Effective Date: September 25, 2002
Parties:

Cardiodynamics International

Sectors: Health Products and Services
Exhibit 10.5.1

SEVENTH AMENDMENT TO CREDIT AGREEMENT

This Seventh Amendment to Amended and Restated Loan and Security Agreement is entered into as of September 25, 2002 by and between COMERICA BANK-CALIFORNIA ("Bank") and CARDIODYNAMICS INTERNATIONAL CORPORATION, a California corporation ("Borrower").

RECITALS

Borrower and Bank are parties to that certain Credit Agreement dated as of January 15, 1999, as amended from time to time, including but not limited to that certain First Amendment to Credit Agreement dated as of February 14, 2000, that certain Second Amendment to Credit Agreement dated as of September 7, 2000, that certain Third Amendment to Credit Agreement dated as of March 29, 2001, that certain Fourth Amendment to Credit Agreement dated as of April 14, 2001, that certain Fifth Modification to Credit Agreement dated as of June 13, 2001 and that certain Sixth Modification to Credit Agreement dated as of June 13, 2002 (collectively, the "Agreement"). The parties desire to amend the Agreement in accordance with the terms of this Amendment.

NOW, THEREFORE, the parties agree as follows:


1. The date "September 13, 2002" in Section 1.01(a) of the Agreement (the "ABL Maturity Date") hereby is amended to read "September 13, 2003."


2. Section 1.01(a) of the Agreement hereby is hereby is amended in its entirety to read as follows:


"(a) Line of Credit ? Accounts Receivable, Notes Receivable Borrowing Base Constrained. Subject to all the terms and conditions of this Agreement, provided that no event of default has occurred and is continuing, and Borrower's Cash position remains above Four Million Dollars ($4,000,000), Bank shall upon Borrower's request, make advances ("ABL Loans") to Borrower, from time to time and in such amounts as Borrower shall request up to an aggregate principal amount outstanding not to exceed:


(1)


Eighty percent (80%) maximum of Eligible Accounts Receivable; plus


(2)


Twenty-five percent (25%) of the current portion of eligible notes receivable (meaning "those notes receivables that are no more than 60 days past due") generated from product sales, not to exceed $350,000;


as such Eligible Accounts, and notes receivable generated from product sales may be adjusted from time to time as provided for under Section 4.15 hereof (the "Borrowing Base") and in no event more than $4,000,000 (the "ABL Line of Credit"). Should Borrower's Cash position fall below Four Million Dollars ($4,000,000), the advance rate will be based on the results of the accounts receivable audit most recently conducted by Bank.

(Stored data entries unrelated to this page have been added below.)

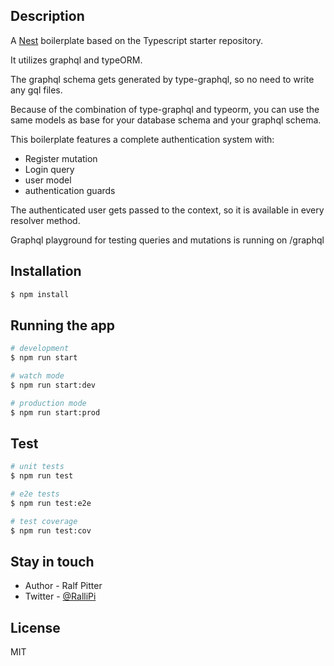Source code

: ## Description

A [Nest](https://github.com/nestjs/nest) boilerplate based on the Typescript starter repository.

It utilizes graphql and typeORM.

The graphql schema gets generated by type-graphql, so no need to write any gql files.

Because of the combination of type-graphql and typeorm, you can use the same models as base for your database schema and your graphql schema.

This boilerplate features a complete authentication system with:

* Register mutation
* Login query
* user model
* authentication guards

The authenticated user gets passed to the context, so it is available in every resolver method.

Graphql playground for testing queries and mutations is running on /graphql

## Installation

```bash
$ npm install
```

## Running the app

```bash
# development
$ npm run start

# watch mode
$ npm run start:dev

# production mode
$ npm run start:prod
```

## Test

```bash
# unit tests
$ npm run test

# e2e tests
$ npm run test:e2e

# test coverage
$ npm run test:cov
```

## Stay in touch

- Author - Ralf Pitter
- Twitter - [@RalliPi](https://twitter.com/RalliPi)

## License

 MIT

If at any time or for any reason, the outstanding principal amount of the ABL Loan Account (as defined below) is greater than the lesser of: (x) the Borrowing Base or (y) the ABL Line of Credit, Borrower shall immediately pay to Bank, in cash, the amount of such excess. Any commitment of Bank, pursuant to the terms of this Agreement, to make ABL Loans shall expire on the ABL Maturity Date (as hereinafter defined), subject to Bank's right to renew said commitment in its sole and absolute discretion at Borrower's request. Any such renewal of said commitment shall not be binding upon Bank unless it is in writing and signed by an officer of Bank. Provided that no Event of Default (as hereinafter defined) has occurred and is continuing, all or any portion of the ABL Loans advanced by Bank which are repaid by Borrower shall be


available for reborrowing in accordance with the terms hereof. Borrower promises ...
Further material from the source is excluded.